Prompt:
Where the word "details" shows up in the entries below, please copy the whole line.

Dataset entries:
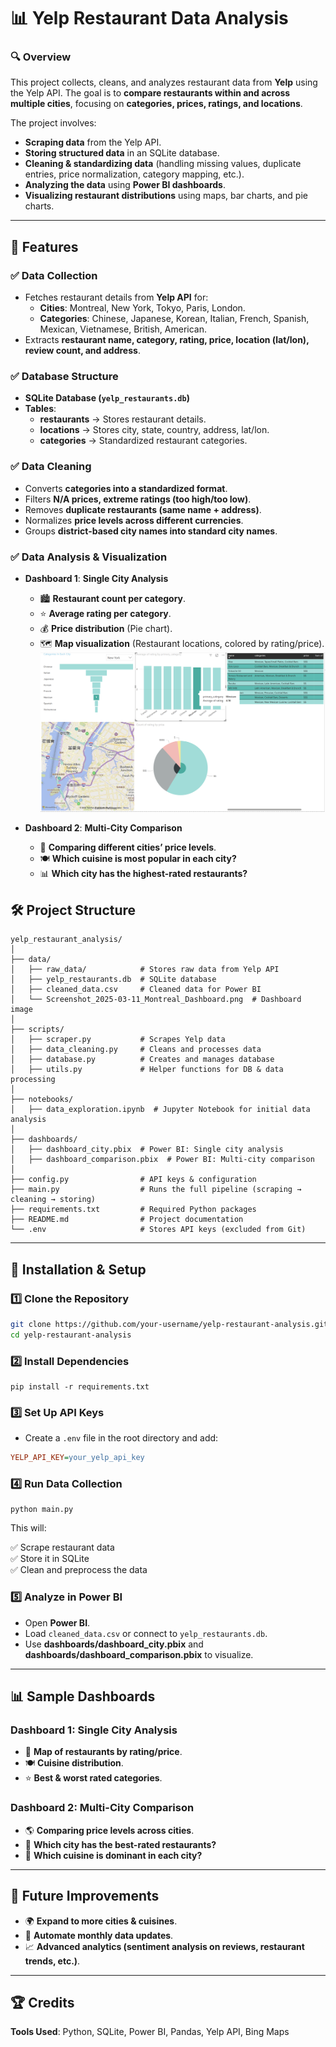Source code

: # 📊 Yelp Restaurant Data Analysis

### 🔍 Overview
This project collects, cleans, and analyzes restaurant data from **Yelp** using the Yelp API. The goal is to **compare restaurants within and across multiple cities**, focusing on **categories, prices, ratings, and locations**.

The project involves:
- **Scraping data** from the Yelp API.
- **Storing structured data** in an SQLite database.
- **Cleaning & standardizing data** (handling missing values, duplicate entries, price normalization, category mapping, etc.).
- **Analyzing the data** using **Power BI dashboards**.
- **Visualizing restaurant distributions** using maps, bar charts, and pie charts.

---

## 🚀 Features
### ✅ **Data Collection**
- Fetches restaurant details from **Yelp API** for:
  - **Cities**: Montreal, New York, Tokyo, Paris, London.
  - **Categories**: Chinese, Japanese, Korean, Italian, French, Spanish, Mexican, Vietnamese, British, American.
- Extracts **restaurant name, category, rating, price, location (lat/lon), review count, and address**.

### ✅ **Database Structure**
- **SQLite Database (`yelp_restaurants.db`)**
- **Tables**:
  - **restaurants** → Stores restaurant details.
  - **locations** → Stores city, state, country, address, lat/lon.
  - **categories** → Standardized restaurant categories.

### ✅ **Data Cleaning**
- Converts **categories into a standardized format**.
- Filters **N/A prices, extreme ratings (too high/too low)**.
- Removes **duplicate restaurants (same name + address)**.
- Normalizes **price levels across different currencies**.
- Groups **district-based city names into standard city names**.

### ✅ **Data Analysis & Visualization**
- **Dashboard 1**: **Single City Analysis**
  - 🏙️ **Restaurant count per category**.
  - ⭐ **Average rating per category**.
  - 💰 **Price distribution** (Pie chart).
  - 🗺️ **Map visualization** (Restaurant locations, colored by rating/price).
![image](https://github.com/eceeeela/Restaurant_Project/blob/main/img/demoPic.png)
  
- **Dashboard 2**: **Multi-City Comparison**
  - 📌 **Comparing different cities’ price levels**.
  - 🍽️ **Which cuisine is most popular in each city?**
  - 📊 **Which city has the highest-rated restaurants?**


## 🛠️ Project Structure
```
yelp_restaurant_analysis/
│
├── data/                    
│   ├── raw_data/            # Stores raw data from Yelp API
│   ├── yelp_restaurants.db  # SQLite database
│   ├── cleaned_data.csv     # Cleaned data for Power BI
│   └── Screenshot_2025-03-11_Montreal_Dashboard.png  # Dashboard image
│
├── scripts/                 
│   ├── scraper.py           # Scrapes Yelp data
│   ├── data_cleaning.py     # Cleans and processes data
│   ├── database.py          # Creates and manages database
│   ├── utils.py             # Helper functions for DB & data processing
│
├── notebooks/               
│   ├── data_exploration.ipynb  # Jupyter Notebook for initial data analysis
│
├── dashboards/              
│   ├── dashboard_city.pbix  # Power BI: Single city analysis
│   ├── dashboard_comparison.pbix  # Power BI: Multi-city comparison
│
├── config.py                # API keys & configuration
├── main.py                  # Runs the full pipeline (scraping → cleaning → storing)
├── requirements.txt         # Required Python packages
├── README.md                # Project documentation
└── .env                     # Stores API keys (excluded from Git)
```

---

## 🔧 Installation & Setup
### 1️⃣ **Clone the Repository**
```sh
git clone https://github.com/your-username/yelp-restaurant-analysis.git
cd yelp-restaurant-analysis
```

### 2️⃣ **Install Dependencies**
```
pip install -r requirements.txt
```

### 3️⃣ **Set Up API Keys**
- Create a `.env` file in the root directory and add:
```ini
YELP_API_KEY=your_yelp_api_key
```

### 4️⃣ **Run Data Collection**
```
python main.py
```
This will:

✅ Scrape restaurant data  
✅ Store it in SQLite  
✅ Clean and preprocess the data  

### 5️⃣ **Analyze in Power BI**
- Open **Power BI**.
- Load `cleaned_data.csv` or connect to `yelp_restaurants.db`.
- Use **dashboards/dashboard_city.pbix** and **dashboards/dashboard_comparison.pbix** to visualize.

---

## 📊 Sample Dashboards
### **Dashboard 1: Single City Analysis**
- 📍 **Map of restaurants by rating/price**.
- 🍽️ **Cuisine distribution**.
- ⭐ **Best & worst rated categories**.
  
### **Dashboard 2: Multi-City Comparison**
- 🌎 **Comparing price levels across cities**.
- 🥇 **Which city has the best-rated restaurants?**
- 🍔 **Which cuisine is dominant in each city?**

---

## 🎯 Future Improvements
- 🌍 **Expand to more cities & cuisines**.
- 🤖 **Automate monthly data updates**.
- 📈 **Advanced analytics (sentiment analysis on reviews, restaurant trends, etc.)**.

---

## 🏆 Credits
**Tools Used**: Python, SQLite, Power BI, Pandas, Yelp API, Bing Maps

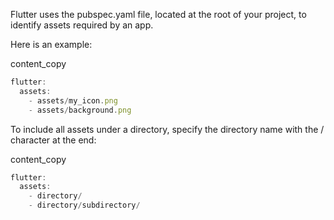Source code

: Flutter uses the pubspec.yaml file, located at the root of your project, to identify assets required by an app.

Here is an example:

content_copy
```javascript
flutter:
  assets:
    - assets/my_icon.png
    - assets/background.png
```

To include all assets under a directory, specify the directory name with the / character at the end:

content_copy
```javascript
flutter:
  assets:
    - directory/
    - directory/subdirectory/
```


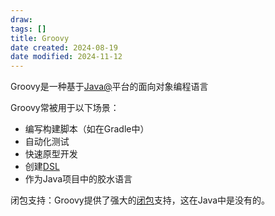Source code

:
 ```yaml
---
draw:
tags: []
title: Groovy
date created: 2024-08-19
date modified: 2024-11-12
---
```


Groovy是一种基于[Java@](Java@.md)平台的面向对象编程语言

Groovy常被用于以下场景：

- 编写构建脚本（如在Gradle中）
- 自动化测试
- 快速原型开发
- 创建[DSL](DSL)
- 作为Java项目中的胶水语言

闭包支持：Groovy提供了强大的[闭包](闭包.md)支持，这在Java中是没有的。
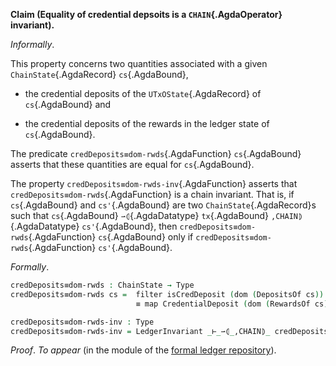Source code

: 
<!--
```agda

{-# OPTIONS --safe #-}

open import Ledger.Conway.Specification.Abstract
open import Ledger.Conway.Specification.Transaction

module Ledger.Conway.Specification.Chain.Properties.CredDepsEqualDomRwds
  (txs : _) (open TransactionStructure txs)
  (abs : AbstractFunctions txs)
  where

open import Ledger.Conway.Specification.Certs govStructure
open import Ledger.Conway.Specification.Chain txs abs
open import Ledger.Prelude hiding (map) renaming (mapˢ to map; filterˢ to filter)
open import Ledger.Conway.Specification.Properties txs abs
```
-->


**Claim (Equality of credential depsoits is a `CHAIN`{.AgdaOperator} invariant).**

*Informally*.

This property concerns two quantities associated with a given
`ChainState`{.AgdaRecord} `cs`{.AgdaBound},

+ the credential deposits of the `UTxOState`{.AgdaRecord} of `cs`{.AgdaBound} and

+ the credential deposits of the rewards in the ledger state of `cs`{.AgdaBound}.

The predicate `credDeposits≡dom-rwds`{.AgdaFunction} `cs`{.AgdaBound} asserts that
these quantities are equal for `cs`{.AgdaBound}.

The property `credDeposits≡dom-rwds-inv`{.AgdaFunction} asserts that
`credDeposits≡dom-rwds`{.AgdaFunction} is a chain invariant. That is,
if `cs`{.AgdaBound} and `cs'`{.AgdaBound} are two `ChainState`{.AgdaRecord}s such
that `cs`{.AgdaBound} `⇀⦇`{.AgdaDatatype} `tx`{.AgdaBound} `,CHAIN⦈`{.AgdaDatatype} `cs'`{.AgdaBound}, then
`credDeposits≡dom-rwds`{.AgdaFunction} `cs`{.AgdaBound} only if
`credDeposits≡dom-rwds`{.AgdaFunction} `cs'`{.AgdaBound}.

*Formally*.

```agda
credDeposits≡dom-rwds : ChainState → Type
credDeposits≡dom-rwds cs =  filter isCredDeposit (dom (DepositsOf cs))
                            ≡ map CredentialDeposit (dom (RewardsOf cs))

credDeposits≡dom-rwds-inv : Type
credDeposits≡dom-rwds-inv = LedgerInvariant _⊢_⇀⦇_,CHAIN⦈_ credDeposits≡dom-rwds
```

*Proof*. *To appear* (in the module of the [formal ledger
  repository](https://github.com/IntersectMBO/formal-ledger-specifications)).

---

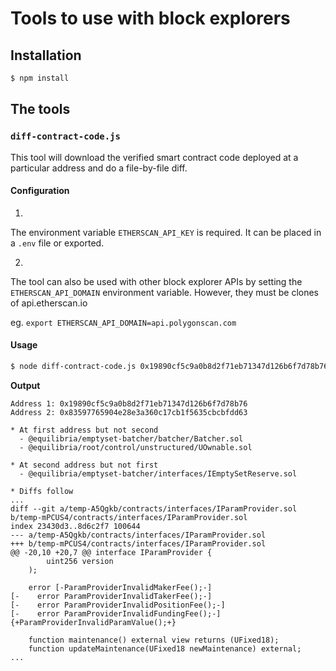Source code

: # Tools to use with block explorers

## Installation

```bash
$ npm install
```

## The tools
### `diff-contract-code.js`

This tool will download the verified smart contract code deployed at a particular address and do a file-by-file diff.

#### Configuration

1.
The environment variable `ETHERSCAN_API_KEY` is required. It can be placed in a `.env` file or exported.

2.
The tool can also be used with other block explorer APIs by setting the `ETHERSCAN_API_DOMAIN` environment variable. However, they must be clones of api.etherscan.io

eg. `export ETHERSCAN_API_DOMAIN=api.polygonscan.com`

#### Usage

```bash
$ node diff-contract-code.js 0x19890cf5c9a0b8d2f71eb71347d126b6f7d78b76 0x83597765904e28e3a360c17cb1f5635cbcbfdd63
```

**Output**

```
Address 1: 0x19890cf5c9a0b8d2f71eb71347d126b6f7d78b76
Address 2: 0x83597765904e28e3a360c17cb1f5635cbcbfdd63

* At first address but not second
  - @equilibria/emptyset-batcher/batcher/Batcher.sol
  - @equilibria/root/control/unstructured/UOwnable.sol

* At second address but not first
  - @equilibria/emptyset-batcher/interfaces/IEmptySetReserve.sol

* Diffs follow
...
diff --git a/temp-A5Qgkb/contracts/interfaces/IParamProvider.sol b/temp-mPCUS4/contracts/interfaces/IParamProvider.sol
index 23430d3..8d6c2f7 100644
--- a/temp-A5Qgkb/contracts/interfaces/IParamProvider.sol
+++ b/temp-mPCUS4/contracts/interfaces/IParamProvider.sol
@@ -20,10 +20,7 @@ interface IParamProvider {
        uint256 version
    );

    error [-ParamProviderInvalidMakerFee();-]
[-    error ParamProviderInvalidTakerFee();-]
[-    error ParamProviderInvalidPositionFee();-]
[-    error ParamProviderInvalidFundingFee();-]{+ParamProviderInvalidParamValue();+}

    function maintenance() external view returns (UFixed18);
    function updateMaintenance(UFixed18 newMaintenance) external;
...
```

Answer:
- Fetches restaurant details from **Yelp API** for:
  - **restaurants** → Stores restaurant details.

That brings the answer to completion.